%%
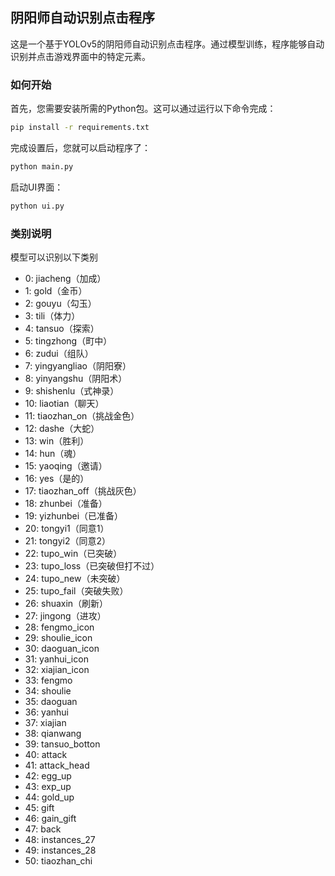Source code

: ## 阴阳师自动识别点击程序
这是一个基于YOLOv5的阴阳师自动识别点击程序。通过模型训练，程序能够自动识别并点击游戏界面中的特定元素。

### 如何开始
首先，您需要安装所需的Python包。这可以通过运行以下命令完成：

```bash
pip install -r requirements.txt
```

完成设置后，您就可以启动程序了：

```bash
python main.py
```

启动UI界面：

```bash
python ui.py
```

### 类别说明
模型可以识别以下类别
*  0: jiacheng（加成）
*  1: gold（金币）
*  2: gouyu（勾玉）
*  3: tili（体力）
*  4: tansuo（探索）
*  5: tingzhong（町中）
*  6: zudui（组队）
*  7: yingyangliao（阴阳寮）
*  8: yinyangshu（阴阳术）
*  9: shishenlu（式神录）
*  10: liaotian（聊天）
*  11: tiaozhan_on（挑战金色）
*  12: dashe（大蛇）
*  13: win（胜利）
*  14: hun（魂）
*  15: yaoqing（邀请）
*  16: yes（是的）
*  17: tiaozhan_off（挑战灰色）
*  18: zhunbei（准备）
*  19: yizhunbei（已准备）
*  20: tongyi1（同意1）
*  21: tongyi2（同意2）
*  22: tupo_win（已突破）
*  23: tupo_loss（已突破但打不过）
*  24: tupo_new（未突破）
*  25: tupo_fail（突破失败）
*  26: shuaxin（刷新）
*  27: jingong（进攻）
*  28: fengmo_icon
*  29: shoulie_icon
*  30: daoguan_icon
*  31: yanhui_icon
*  32: xiajian_icon
*  33: fengmo
*  34: shoulie
*  35: daoguan
*  36: yanhui
*  37: xiajian
*  38: qianwang
*  39: tansuo_botton
*  40: attack
*  41: attack_head
*  42: egg_up
*  43: exp_up
*  44: gold_up
*  45: gift
*  46: gain_gift
*  47: back
*  48: instances_27
*  49: instances_28
*  50: tiaozhan_chi
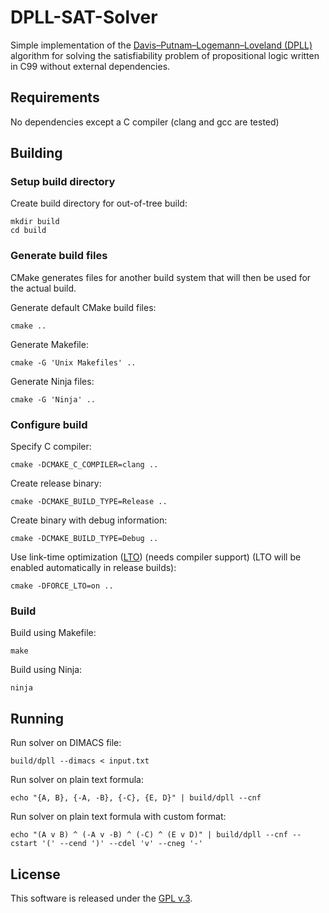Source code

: # DPLL-SAT-Solver

Simple implementation of the
[Davis–Putnam–Logemann–Loveland (DPLL)](https://en.wikipedia.org/wiki/DPLL_algorithm)
algorithm for solving the satisfiability problem of propositional logic written
in C99 without external dependencies.


## Requirements

No dependencies except a C compiler (clang and gcc are tested)


## Building

### Setup build directory

Create build directory for out-of-tree build:

```
mkdir build
cd build
```

### Generate build files

CMake generates files for another build system that will then
be used for the actual build.

Generate default CMake build files:

```
cmake ..
```

Generate Makefile:

```
cmake -G 'Unix Makefiles' ..
```

Generate Ninja files:

```
cmake -G 'Ninja' ..
```

### Configure build

Specify C compiler:

```
cmake -DCMAKE_C_COMPILER=clang ..
```

Create release binary:

```
cmake -DCMAKE_BUILD_TYPE=Release ..
```

Create binary with debug information:

```
cmake -DCMAKE_BUILD_TYPE=Debug ..
```

Use link-time optimization
([LTO](https://en.wikipedia.org/wiki/Interprocedural_optimization))
(needs compiler support)
(LTO will be enabled automatically in release builds):

```
cmake -DFORCE_LTO=on ..
```

### Build

Build using Makefile:

```
make
```

Build using Ninja:

```
ninja
```


## Running

Run solver on DIMACS file:

```
build/dpll --dimacs < input.txt
```

Run solver on plain text formula:

```
echo "{A, B}, {-A, -B}, {-C}, {E, D}" | build/dpll --cnf
```

Run solver on plain text formula with custom format:

```
echo "(A v B) ^ (-A v -B) ^ (-C) ^ (E v D)" | build/dpll --cnf --cstart '(' --cend ')' --cdel 'v' --cneg '-'
```


## License

This software is released under the
[GPL v.3](https://www.gnu.org/licenses/gpl-3.0.html).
%%
TASK OBJECTIVE:
I would like the data copied exactly as it stands, with no pictures included.

TASK SOLUTION:
Source code

: ## 阴阳师自动识别点击程序
这是一个基于YOLOv5的阴阳师自动识别点击程序。通过模型训练，程序能够自动识别并点击游戏界面中的特定元素。

### 如何开始
首先，您需要安装所需的Python包。这可以通过运行以下命令完成：

```bash
pip install -r requirements.txt
```

完成设置后，您就可以启动程序了：

```bash
python main.py
```

启动UI界面：

```bash
python ui.py
```

### 类别说明
模型可以识别以下类别
*  0: jiacheng（加成）
*  1: gold（金币）
*  2: gouyu（勾玉）
*  3: tili（体力）
*  4: tansuo（探索）
*  5: tingzhong（町中）
*  6: zudui（组队）
*  7: yingyangliao（阴阳寮）
*  8: yinyangshu（阴阳术）
*  9: shishenlu（式神录）
*  10: liaotian（聊天）
*  11: tiaozhan_on（挑战金色）
*  12: dashe（大蛇）
*  13: win（胜利）
*  14: hun（魂）
*  15: yaoqing（邀请）
*  16: yes（是的）
*  17: tiaozhan_off（挑战灰色）
*  18: zhunbei（准备）
*  19: yizhunbei（已准备）
*  20: tongyi1（同意1）
*  21: tongyi2（同意2）
*  22: tupo_win（已突破）
*  23: tupo_loss（已突破但打不过）
*  24: tupo_new（未突破）
*  25: tupo_fail（突破失败）
*  26: shuaxin（刷新）
*  27: jingong（进攻）
*  28: fengmo_icon
*  29: shoulie_icon
*  30: daoguan_icon
*  31: yanhui_icon
*  32: xiajian_icon
*  33: fengmo
*  34: shoulie
*  35: daoguan
*  36: yanhui
*  37: xiajian
*  38: qianwang
*  39: tansuo_botton
*  40: attack
*  41: attack_head
*  42: egg_up
*  43: exp_up
*  44: gold_up
*  45: gift
*  46: gain_gift
*  47: back
*  48: instances_27
*  49: instances_28
*  50: tiaozhan_chi
Source code

: # DPLL-SAT-Solver

Simple implementation of the
[Davis–Putnam–Logemann–Loveland (DPLL)](https://en.wikipedia.org/wiki/DPLL_algorithm)
algorithm for solving the satisfiability problem of propositional logic written
in C99 without external dependencies.


## Requirements

No dependencies except a C compiler (clang and gcc are tested)


## Building

### Setup build directory

Create build directory for out-of-tree build:

```
mkdir build
cd build
```

### Generate build files

CMake generates files for another build system that will then
be used for the actual build.

Generate default CMake build files:

```
cmake ..
```

Generate Makefile:

```
cmake -G 'Unix Makefiles' ..
```

Generate Ninja files:

```
cmake -G 'Ninja' ..
```

### Configure build

Specify C compiler:

```
cmake -DCMAKE_C_COMPILER=clang ..
```

Create release binary:

```
cmake -DCMAKE_BUILD_TYPE=Release ..
```

Create binary with debug information:

```
cmake -DCMAKE_BUILD_TYPE=Debug ..
```

Use link-time optimization
([LTO](https://en.wikipedia.org/wiki/Interprocedural_optimization))
(needs compiler support)
(LTO will be enabled automatically in release builds):

```
cmake -DFORCE_LTO=on ..
```

### Build

Build using Makefile:

```
make
```

Build using Ninja:

```
ninja
```


## Running

Run solver on DIMACS file:

```
build/dpll --dimacs < input.txt
```

Run solver on plain text formula:

```
echo "{A, B}, {-A, -B}, {-C}, {E, D}" | build/dpll --cnf
```

Run solver on plain text formula with custom format:

```
echo "(A v B) ^ (-A v -B) ^ (-C) ^ (E v D)" | build/dpll --cnf --cstart '(' --cend ')' --cdel 'v' --cneg '-'
```


## License

This software is released under the
[GPL v.3](https://www.gnu.org/licenses/gpl-3.0.html).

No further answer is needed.